Indeed, wasn’t it the federal government (on Bush’s watch) that made a weak dollar its specific policy such that hapless Americans did as they’ve always done and hedged government thievery with real estate purchases? When Fannie Mae and Freddie Mac followed congressional orders to make home loans available to the weakest of credit risks, was this a failure of capitalism? When some of the federally subsidized borrowers predictably proved unequal to the task of paying off their mortgages, wasn’t it the U.S. Senate (with the Obama administration’s approval) that introduced a mortgage “cramdown” bill that insured “frozen” markets for the mortgage securities that are destroying bank balance sheets?

No doubt lots of mistakes were made of the public and private variety, but it would be nice if just once, Brooks or someone else explained where capitalism was at fault. Logic says capitalism was never practiced, but now that some Republicans have woken up to the utter disaster that is TARP, a non-capitalist concept if there ever was one, Brooks decries “all this populist talk about letting Citigroup fail.” In truth, had Washington let Citigroup fail, that would have been the sole example of true capitalism being practiced in that we know the latter is working when, yes, businesses fail.

Had true capitalism ever been considered amid this mess, failing companies regardless of sector would have been allowed to go bankrupt so that more effective managers could have taken over their assets. Instead, and in a repeat of Japan’s mistakes over the last twenty years, taxpayer money will prop up the walking dead, including GM, Chrysler, AIG, and Citigroup, which means we’ll weaken the various capitalistic companies that did not take government funds in order to “save” those that did.

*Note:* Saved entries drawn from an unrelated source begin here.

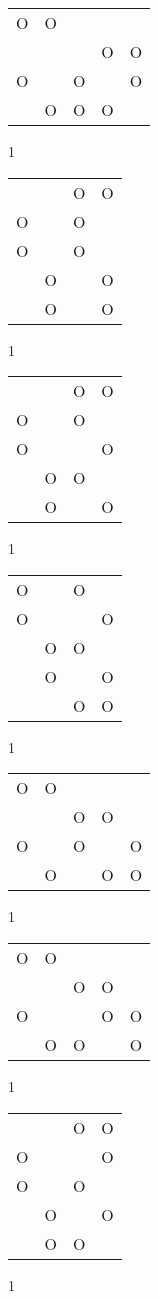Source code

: \begin{tabular}{|m{0.2cm}m{0.2cm}m{0.2cm}m{0.2cm}m{0.2cm}|}\hline
O&O& & & \\
 & & &O&O\\
O& &O& &O\\
 &O&O&O& \\
\hline\end{tabular}1
\begin{tabular}{|m{0.2cm}m{0.2cm}m{0.2cm}m{0.2cm}|}\hline
 & &O&O\\
O& &O& \\
O& &O& \\
 &O& &O\\
 &O& &O\\
\hline\end{tabular}1
\begin{tabular}{|m{0.2cm}m{0.2cm}m{0.2cm}m{0.2cm}|}\hline
 & &O&O\\
O& &O& \\
O& & &O\\
 &O&O& \\
 &O& &O\\
\hline\end{tabular}1
\begin{tabular}{|m{0.2cm}m{0.2cm}m{0.2cm}m{0.2cm}|}\hline
O& &O& \\
O& & &O\\
 &O&O& \\
 &O& &O\\
 & &O&O\\
\hline\end{tabular}1
\begin{tabular}{|m{0.2cm}m{0.2cm}m{0.2cm}m{0.2cm}m{0.2cm}|}\hline
O&O& & & \\
 & &O&O& \\
O& &O& &O\\
 &O& &O&O\\
\hline\end{tabular}1
\begin{tabular}{|m{0.2cm}m{0.2cm}m{0.2cm}m{0.2cm}m{0.2cm}|}\hline
O&O& & & \\
 & &O&O& \\
O& & &O&O\\
 &O&O& &O\\
\hline\end{tabular}1
\begin{tabular}{|m{0.2cm}m{0.2cm}m{0.2cm}m{0.2cm}|}\hline
 & &O&O\\
O& & &O\\
O& &O& \\
 &O& &O\\
 &O&O& \\
\hline\end{tabular}1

Brooks is troubled by a GOP that fails to treat our present problems “like a genuine emergency”, but assuming this is true, it seems the Republicans have at long last found their way. Indeed, wasn’t it the GOP controlled Congress that gave the U.S. economy the bodyblow that was Sarbanes-Oxley after the Enron and Worldcom “crises”? Wasn’t it the same GOP-led Congress that foisted the first of two “stimulus” packages on President Bush’s watch that did nothing to stimulate the economy? Wasn’t President Bush’s selling of the free market down the river in the dying days of his administration example enough for Brooks of how tragically his party overreacted?

In a 2007 column for the Weekly Standard, Brooks perhaps gave voice to the kind of Republican Party he wanted. In the column he observed that, "American purpose can find its voice only in Washington." Judging by activist government activity by the GOP in the aftermath of the column, it seems Brooks’s advice was followed, albeit all the way to a party change at the White House, and Democrat control of both houses. So while Brooks decries what he deems the party of “no”, it just may be that the Republicans have finally figured out that big government and excessive government intrusion in the economy not only offend the base, but fail miserably.